** Task to complete **
Give a verbatim copy of the data, leaving the pictures out.

· · ·

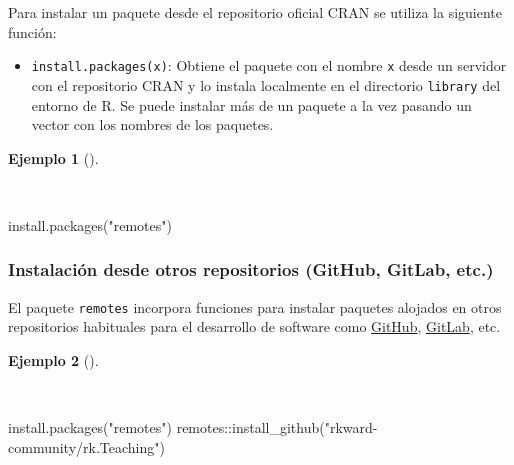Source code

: \documentclass[
  a4paper,
]{scrreport}
\newenvironment{Shaded}{\begin{snugshade}}{\end{snugshade}}
\newcommand{\FunctionTok}[1]{\textcolor[rgb]{0.28,0.35,0.67}{#1}}
\newcommand{\NormalTok}[1]{\textcolor[rgb]{0.00,0.23,0.31}{#1}}
\newcommand{\SpecialCharTok}[1]{\textcolor[rgb]{0.37,0.37,0.37}{#1}}
\newcommand{\StringTok}[1]{\textcolor[rgb]{0.13,0.47,0.30}{#1}}
\providecommand{\tightlist}{%
  \setlength{\itemsep}{0pt}\setlength{\parskip}{0pt}}\usepackage{longtable,booktabs,array}
\theoremstyle{definition}
\theoremstyle{definition}
\newtheorem{example}{Ejemplo}[chapter]
\theoremstyle{remark}
\begin{document}
Para instalar un paquete desde el repositorio oficial CRAN se utiliza la
siguiente función:

\begin{itemize}
\tightlist
\item
  \texttt{install.packages(x)}: Obtiene el paquete con el nombre
  \texttt{x} desde un servidor con el repositorio CRAN y lo instala
  localmente en el directorio \texttt{library} del entorno de R. Se
  puede instalar más de un paquete a la vez pasando un vector con los
  nombres de los paquetes.
\end{itemize}

\begin{example}[]\protect\hypertarget{exm-instalacion-paquetes}{}\label{exm-instalacion-paquetes}

~

\begin{Shaded}
\begin{Highlighting}[]
\FunctionTok{install.packages}\NormalTok{(}\StringTok{"remotes"}\NormalTok{)}
\end{Highlighting}
\end{Shaded}

\end{example}

\subsubsection{Instalación desde otros repositorios (GitHub, GitLab,
etc.)}\label{instalaciuxf3n-desde-otros-repositorios-github-gitlab-etc.}

El paquete \texttt{remotes} incorpora funciones para instalar paquetes
alojados en otros repositorios habituales para el desarrollo de software
como \href{https://github.com/}{GitHub},
\href{httpsb://gitlab.com/}{GitLab}, etc.

\begin{example}[]\protect\hypertarget{exm-instalacion-paquetes-github}{}\label{exm-instalacion-paquetes-github}

~

\begin{Shaded}
\begin{Highlighting}[]
\FunctionTok{install.packages}\NormalTok{(}\StringTok{"remotes"}\NormalTok{)}
\NormalTok{remotes}\SpecialCharTok{::}\FunctionTok{install\_github}\NormalTok{(}\StringTok{"rkward{-}community/rk.Teaching"}\NormalTok{)}
\end{Highlighting}
\end{Shaded}

\end{example}
\end{document}
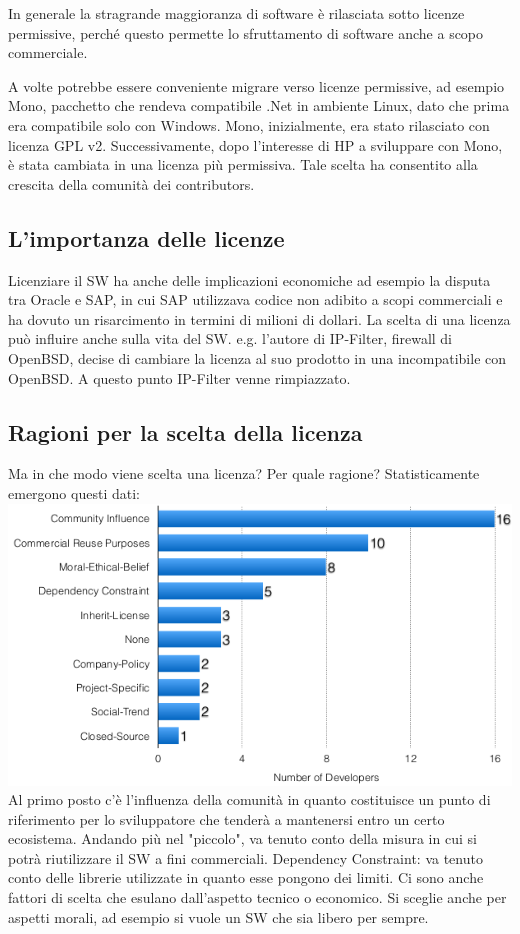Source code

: \documentclass[10pt,a4paper]{book}
\begin{document}
In generale la stragrande maggioranza di software è rilasciata sotto licenze permissive, perché questo permette lo sfruttamento di software anche a scopo commerciale.

A volte potrebbe essere conveniente migrare verso licenze permissive, ad esempio Mono, pacchetto che rendeva compatibile .Net in ambiente Linux, dato che prima era compatibile solo con Windows.
Mono, inizialmente, era stato rilasciato con licenza GPL v2. Successivamente, dopo l'interesse di HP a sviluppare con Mono, è stata cambiata in una licenza più permissiva. Tale scelta ha consentito alla crescita della comunità dei contributors.

\subsection{L'importanza delle licenze}
Licenziare il SW ha anche delle implicazioni economiche ad esempio la disputa tra Oracle e SAP, in cui SAP utilizzava codice non adibito a scopi commerciali e ha dovuto un risarcimento in termini di milioni di dollari.
La scelta di una licenza può influire anche sulla vita del SW. e.g. l'autore di IP-Filter, firewall di OpenBSD, decise di cambiare la licenza al suo prodotto in una incompatibile con OpenBSD. A questo punto IP-Filter venne rimpiazzato.

\subsection{Ragioni per la scelta della licenza}
Ma in che modo viene scelta una licenza? Per quale ragione? 
Statisticamente emergono questi dati:\\
\includegraphics[scale=0.41]{lic2.png} \\
Al primo posto c'è l'influenza della comunità in quanto costituisce un punto di riferimento per lo sviluppatore che tenderà a mantenersi entro un certo ecosistema.
Andando più nel "piccolo", va tenuto conto della misura in cui si potrà riutilizzare il SW a fini commerciali.
Dependency Constraint: va tenuto conto delle librerie utilizzate in quanto esse pongono dei limiti.
Ci sono anche fattori di scelta che esulano dall'aspetto tecnico o economico.
Si sceglie anche per aspetti morali, ad esempio si vuole un SW che sia libero per sempre.
\end{document}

· · ·

** Solution below **
Source code

: \documentclass[
  a4paper,
]{scrreport}
\newenvironment{Shaded}{\begin{snugshade}}{\end{snugshade}}
\newcommand{\FunctionTok}[1]{\textcolor[rgb]{0.28,0.35,0.67}{#1}}
\newcommand{\NormalTok}[1]{\textcolor[rgb]{0.00,0.23,0.31}{#1}}
\newcommand{\SpecialCharTok}[1]{\textcolor[rgb]{0.37,0.37,0.37}{#1}}
\newcommand{\StringTok}[1]{\textcolor[rgb]{0.13,0.47,0.30}{#1}}
\providecommand{\tightlist}{%
  \setlength{\itemsep}{0pt}\setlength{\parskip}{0pt}}\usepackage{longtable,booktabs,array}
\theoremstyle{definition}
\theoremstyle{definition}
\newtheorem{example}{Ejemplo}[chapter]
\theoremstyle{remark}
\begin{document}
Para instalar un paquete desde el repositorio oficial CRAN se utiliza la
siguiente función:

\begin{itemize}
\tightlist
\item
  \texttt{install.packages(x)}: Obtiene el paquete con el nombre
  \texttt{x} desde un servidor con el repositorio CRAN y lo instala
  localmente en el directorio \texttt{library} del entorno de R. Se
  puede instalar más de un paquete a la vez pasando un vector con los
  nombres de los paquetes.
\end{itemize}

\begin{example}[]\protect\hypertarget{exm-instalacion-paquetes}{}\label{exm-instalacion-paquetes}

~

\begin{Shaded}
\begin{Highlighting}[]
\FunctionTok{install.packages}\NormalTok{(}\StringTok{"remotes"}\NormalTok{)}
\end{Highlighting}
\end{Shaded}

\end{example}

\subsubsection{Instalación desde otros repositorios (GitHub, GitLab,
etc.)}\label{instalaciuxf3n-desde-otros-repositorios-github-gitlab-etc.}

El paquete \texttt{remotes} incorpora funciones para instalar paquetes
alojados en otros repositorios habituales para el desarrollo de software
como \href{https://github.com/}{GitHub},
\href{httpsb://gitlab.com/}{GitLab}, etc.

\begin{example}[]\protect\hypertarget{exm-instalacion-paquetes-github}{}\label{exm-instalacion-paquetes-github}

~

\begin{Shaded}
\begin{Highlighting}[]
\FunctionTok{install.packages}\NormalTok{(}\StringTok{"remotes"}\NormalTok{)}
\NormalTok{remotes}\SpecialCharTok{::}\FunctionTok{install\_github}\NormalTok{(}\StringTok{"rkward{-}community/rk.Teaching"}\NormalTok{)}
\end{Highlighting}
\end{Shaded}

\end{example}
\end{document}
Source code

: \documentclass[10pt,a4paper]{book}
\begin{document}
In generale la stragrande maggioranza di software è rilasciata sotto licenze permissive, perché questo permette lo sfruttamento di software anche a scopo commerciale.

A volte potrebbe essere conveniente migrare verso licenze permissive, ad esempio Mono, pacchetto che rendeva compatibile .Net in ambiente Linux, dato che prima era compatibile solo con Windows.
Mono, inizialmente, era stato rilasciato con licenza GPL v2. Successivamente, dopo l'interesse di HP a sviluppare con Mono, è stata cambiata in una licenza più permissiva. Tale scelta ha consentito alla crescita della comunità dei contributors.

\subsection{L'importanza delle licenze}
Licenziare il SW ha anche delle implicazioni economiche ad esempio la disputa tra Oracle e SAP, in cui SAP utilizzava codice non adibito a scopi commerciali e ha dovuto un risarcimento in termini di milioni di dollari.
La scelta di una licenza può influire anche sulla vita del SW. e.g. l'autore di IP-Filter, firewall di OpenBSD, decise di cambiare la licenza al suo prodotto in una incompatibile con OpenBSD. A questo punto IP-Filter venne rimpiazzato.

\subsection{Ragioni per la scelta della licenza}
Ma in che modo viene scelta una licenza? Per quale ragione? 
Statisticamente emergono questi dati:\\
\includegraphics[scale=0.41]{lic2.png} \\
Al primo posto c'è l'influenza della comunità in quanto costituisce un punto di riferimento per lo sviluppatore che tenderà a mantenersi entro un certo ecosistema.
Andando più nel "piccolo", va tenuto conto della misura in cui si potrà riutilizzare il SW a fini commerciali.
Dependency Constraint: va tenuto conto delle librerie utilizzate in quanto esse pongono dei limiti.
Ci sono anche fattori di scelta che esulano dall'aspetto tecnico o economico.
Si sceglie anche per aspetti morali, ad esempio si vuole un SW che sia libero per sempre.
\end{document}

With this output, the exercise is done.